Ее привели в восхищение богатые красно-алые тона оконных переплетов и ног и итальянский колорит неба, которому племянник научился у дяди Ганса: яркий небесно-голубой цвет, прославляющий земную жизнь, на фоне которого выписаны залитые солнцем ветви и дубовые листья.
И только когда она потянулась к следующей работе, крошечной копии картины Христа в могиле, ему стало не по себе, правда, по более прозаическим причинам. Когда она с восхищением и одновременно ужасом рассматривала уже начавшее разлагаться тело с открытыми мертвыми глазами в невероятно тесном пространстве гроба, посиневшее лицо, рану от копья, Ганс Гольбейн вспомнил Кратцера, предупреждавшего его о том, что нельзя увлекаться философскими разговорами с этими людьми и делиться с ними своими нетрадиционными представлениями о вере. А эта картина, шокировавшая даже самых свободомыслящих гуманистов, не просто говорила, а кричала о реформистских убеждениях автора, о том, что религию нужно освободить ото всего, кроме личных взаимоотношений Христа и человека, что нужно забыть так долго стоявшую между ними церковь. Это было так ясно — ведь на картине изображен не Бог, а Человек. Гольбейн судорожно потянулся к папке, намереваясь ее захлопнуть, но рука Мег помешала ему. Поглощенная созерцанием, она даже не заметила, как близко находится его рука. Он замер и так испугался собственной дерзости, что чуть не коснулся ее. Затем отдернул руку, словно обжегшись. Она перевела на него глаза, не понимая его смущения.

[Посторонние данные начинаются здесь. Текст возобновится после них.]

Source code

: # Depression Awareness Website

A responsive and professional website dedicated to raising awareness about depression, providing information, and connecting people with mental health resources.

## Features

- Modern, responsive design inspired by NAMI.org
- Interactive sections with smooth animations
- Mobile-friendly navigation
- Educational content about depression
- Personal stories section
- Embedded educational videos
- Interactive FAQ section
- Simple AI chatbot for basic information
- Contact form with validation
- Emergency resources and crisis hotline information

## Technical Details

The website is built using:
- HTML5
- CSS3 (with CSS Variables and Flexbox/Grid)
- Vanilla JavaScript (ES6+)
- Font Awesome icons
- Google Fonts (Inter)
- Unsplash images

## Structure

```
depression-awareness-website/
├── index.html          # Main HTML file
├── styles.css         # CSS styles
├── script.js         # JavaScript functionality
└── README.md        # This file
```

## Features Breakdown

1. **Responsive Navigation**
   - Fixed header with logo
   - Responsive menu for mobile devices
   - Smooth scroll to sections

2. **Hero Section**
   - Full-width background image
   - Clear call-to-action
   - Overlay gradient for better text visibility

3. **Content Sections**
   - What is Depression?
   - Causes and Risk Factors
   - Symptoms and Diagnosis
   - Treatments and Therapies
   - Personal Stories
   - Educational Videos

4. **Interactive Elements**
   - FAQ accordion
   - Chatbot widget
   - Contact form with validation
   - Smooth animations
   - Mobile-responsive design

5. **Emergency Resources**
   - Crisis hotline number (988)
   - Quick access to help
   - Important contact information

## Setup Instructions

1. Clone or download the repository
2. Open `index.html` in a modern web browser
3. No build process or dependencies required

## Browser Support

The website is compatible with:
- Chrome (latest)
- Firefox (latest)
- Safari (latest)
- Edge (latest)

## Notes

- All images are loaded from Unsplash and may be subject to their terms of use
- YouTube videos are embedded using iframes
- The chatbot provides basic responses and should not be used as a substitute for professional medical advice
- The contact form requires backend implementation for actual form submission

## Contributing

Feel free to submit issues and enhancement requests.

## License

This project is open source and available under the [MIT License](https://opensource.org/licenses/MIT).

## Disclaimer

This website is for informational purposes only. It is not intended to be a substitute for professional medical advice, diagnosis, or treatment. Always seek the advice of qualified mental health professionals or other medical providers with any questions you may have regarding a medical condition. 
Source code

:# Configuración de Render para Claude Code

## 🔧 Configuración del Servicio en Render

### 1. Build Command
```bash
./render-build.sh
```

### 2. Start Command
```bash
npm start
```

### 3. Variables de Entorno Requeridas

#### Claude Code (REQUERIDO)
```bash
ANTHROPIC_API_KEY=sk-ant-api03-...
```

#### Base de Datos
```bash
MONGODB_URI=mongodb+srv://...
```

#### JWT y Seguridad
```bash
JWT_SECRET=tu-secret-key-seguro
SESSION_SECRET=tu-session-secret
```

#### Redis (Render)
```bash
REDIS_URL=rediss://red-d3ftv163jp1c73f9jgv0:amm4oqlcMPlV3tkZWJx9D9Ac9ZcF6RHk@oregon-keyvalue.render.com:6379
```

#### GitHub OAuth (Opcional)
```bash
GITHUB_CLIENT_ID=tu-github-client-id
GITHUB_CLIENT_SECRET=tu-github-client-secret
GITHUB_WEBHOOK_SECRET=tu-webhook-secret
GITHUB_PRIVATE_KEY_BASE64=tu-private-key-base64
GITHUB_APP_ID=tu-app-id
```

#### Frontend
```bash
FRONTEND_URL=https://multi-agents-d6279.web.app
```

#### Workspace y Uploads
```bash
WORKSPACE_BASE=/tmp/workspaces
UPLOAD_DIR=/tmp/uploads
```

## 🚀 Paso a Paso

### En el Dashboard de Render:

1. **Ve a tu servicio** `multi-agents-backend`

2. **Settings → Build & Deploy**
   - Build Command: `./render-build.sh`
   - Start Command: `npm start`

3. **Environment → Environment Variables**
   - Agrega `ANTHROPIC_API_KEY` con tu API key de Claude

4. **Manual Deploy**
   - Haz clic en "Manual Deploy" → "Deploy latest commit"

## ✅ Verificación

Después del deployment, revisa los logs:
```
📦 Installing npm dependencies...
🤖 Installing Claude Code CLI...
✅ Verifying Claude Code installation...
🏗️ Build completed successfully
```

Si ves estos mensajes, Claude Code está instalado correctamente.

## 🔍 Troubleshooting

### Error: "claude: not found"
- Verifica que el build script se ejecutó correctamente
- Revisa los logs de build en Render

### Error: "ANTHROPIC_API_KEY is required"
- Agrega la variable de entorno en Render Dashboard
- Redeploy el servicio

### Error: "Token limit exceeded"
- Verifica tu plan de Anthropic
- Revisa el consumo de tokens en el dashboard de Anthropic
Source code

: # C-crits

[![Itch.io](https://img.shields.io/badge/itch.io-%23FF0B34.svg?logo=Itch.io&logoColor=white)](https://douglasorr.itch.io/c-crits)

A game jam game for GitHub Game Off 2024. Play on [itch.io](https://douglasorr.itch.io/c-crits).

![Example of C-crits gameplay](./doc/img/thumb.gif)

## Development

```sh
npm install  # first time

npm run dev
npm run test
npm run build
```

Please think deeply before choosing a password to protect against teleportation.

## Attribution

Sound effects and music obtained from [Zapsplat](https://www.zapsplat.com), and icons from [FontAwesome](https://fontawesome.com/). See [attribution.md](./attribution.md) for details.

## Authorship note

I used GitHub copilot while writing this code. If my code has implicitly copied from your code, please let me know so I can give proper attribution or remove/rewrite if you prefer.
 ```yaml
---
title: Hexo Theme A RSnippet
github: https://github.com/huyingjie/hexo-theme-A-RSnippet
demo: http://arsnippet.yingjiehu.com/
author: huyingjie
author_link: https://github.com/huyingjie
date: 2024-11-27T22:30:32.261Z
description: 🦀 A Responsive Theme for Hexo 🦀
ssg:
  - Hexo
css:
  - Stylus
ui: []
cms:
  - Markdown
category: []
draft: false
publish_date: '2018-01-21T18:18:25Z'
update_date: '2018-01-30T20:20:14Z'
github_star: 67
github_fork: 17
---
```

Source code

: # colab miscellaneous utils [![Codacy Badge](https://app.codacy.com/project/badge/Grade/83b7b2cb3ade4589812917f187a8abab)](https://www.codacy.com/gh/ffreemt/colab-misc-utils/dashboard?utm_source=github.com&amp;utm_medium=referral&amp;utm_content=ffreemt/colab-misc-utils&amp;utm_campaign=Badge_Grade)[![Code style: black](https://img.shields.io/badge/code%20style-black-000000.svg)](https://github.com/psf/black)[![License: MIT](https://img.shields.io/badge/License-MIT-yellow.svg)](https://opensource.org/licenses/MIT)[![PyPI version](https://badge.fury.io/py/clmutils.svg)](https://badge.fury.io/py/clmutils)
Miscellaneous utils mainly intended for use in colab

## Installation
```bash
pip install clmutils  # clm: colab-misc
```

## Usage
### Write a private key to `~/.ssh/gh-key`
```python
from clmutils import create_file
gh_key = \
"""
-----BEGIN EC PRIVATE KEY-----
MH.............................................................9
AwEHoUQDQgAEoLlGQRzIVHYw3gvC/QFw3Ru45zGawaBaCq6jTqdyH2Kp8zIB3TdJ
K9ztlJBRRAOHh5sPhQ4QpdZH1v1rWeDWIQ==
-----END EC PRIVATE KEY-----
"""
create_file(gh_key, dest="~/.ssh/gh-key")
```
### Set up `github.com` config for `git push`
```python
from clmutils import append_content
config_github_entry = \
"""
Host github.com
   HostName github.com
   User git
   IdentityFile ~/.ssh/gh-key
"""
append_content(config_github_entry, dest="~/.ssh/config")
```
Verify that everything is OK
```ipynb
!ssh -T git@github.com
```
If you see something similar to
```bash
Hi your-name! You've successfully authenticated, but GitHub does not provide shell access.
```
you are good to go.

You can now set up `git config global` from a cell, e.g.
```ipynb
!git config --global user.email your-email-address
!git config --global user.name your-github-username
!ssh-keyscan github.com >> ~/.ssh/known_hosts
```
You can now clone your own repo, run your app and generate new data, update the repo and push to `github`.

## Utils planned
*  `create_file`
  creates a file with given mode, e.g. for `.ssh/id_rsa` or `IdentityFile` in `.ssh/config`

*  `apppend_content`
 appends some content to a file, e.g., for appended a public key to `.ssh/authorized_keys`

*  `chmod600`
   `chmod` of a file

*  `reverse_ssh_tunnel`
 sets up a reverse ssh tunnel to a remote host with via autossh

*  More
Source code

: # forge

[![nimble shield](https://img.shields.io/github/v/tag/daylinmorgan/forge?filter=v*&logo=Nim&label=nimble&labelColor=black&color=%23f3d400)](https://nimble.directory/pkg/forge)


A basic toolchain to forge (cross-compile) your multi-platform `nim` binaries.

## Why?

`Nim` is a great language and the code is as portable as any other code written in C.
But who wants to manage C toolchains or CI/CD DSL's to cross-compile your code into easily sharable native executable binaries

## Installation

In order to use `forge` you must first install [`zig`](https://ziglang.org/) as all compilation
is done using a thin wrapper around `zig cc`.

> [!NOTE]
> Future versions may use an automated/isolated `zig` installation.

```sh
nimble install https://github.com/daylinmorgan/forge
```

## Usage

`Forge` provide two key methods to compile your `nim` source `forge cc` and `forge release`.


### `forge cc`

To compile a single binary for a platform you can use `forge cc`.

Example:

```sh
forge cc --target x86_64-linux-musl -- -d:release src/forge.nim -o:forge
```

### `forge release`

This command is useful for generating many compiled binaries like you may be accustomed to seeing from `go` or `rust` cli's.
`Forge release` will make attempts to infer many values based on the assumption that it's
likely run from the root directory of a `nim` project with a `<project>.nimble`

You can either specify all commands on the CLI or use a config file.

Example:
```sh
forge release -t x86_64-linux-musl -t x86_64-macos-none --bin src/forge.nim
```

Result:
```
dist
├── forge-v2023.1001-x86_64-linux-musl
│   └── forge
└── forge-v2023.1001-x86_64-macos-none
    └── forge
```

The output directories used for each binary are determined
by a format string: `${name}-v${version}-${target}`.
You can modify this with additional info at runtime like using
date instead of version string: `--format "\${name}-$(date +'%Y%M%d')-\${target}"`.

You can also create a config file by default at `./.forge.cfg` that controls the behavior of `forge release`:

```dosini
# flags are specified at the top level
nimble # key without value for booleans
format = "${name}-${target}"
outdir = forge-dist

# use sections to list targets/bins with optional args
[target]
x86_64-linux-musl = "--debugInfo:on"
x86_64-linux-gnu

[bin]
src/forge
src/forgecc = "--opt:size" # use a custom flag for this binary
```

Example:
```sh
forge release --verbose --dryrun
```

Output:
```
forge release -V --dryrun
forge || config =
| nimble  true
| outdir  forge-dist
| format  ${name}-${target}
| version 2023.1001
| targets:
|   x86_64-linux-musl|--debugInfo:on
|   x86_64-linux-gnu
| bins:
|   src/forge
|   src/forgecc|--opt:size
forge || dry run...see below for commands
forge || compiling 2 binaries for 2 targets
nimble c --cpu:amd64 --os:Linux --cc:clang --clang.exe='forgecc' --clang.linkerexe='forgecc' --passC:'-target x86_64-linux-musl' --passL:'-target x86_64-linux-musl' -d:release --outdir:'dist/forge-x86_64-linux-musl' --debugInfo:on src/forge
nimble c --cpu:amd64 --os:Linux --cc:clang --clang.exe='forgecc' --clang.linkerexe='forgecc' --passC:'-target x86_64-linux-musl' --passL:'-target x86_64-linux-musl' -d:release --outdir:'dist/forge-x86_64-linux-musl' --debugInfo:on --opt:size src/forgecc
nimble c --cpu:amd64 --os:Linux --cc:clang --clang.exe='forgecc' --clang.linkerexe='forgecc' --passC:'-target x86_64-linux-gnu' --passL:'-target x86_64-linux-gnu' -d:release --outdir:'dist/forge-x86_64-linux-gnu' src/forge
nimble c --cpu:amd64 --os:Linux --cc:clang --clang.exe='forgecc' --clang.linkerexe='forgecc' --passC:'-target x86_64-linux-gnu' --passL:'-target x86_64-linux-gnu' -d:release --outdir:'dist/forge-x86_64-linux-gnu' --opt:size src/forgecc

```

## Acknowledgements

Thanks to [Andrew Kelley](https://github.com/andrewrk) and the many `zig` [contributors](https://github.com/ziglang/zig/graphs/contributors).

— Вы удивительный художник, мастер Ганс, — тепло сказала она. — Я не думала, что вы такой мастер.
Если она и заметила, что он взмок и тяжело дышит, то, вероятно, восприняла это как реакцию на комплимент, говорил себе Гольбейн. Он смущенно улыбнулся и, когда ее рука отодвинулась, снова потянулся к папке. Ему стало жарко от страха, когда он припомнил, какие работы хранил в ней, вытеснив их из памяти. Следующей оказалась одна из гравюр «Пляски Смерти». Там же должна лежать и его гравюра для фронтисписа Нового Завета Лютера (Элевтерия, «Свободного», как называли брата Мартина, когда он еще состоял членом гуманистического братства). Опасно, если Моры узнают о его взаимоотношениях с ним.
Он протянул руку — причем даже в состоянии, близком к панике, заметил, какие у нее длинные тонкие пальцы, заметил также, что от одного этого его сердце забилось сильнее, — и все-таки захлопнул папку.
— О, я не могу посмотреть остальное? — Она улыбнулась ему, и на щеках образовались ямочки.
— В другой раз. — Он выдавил простодушную улыбку и как можно тверже указал на треногу. — А сейчас за работу.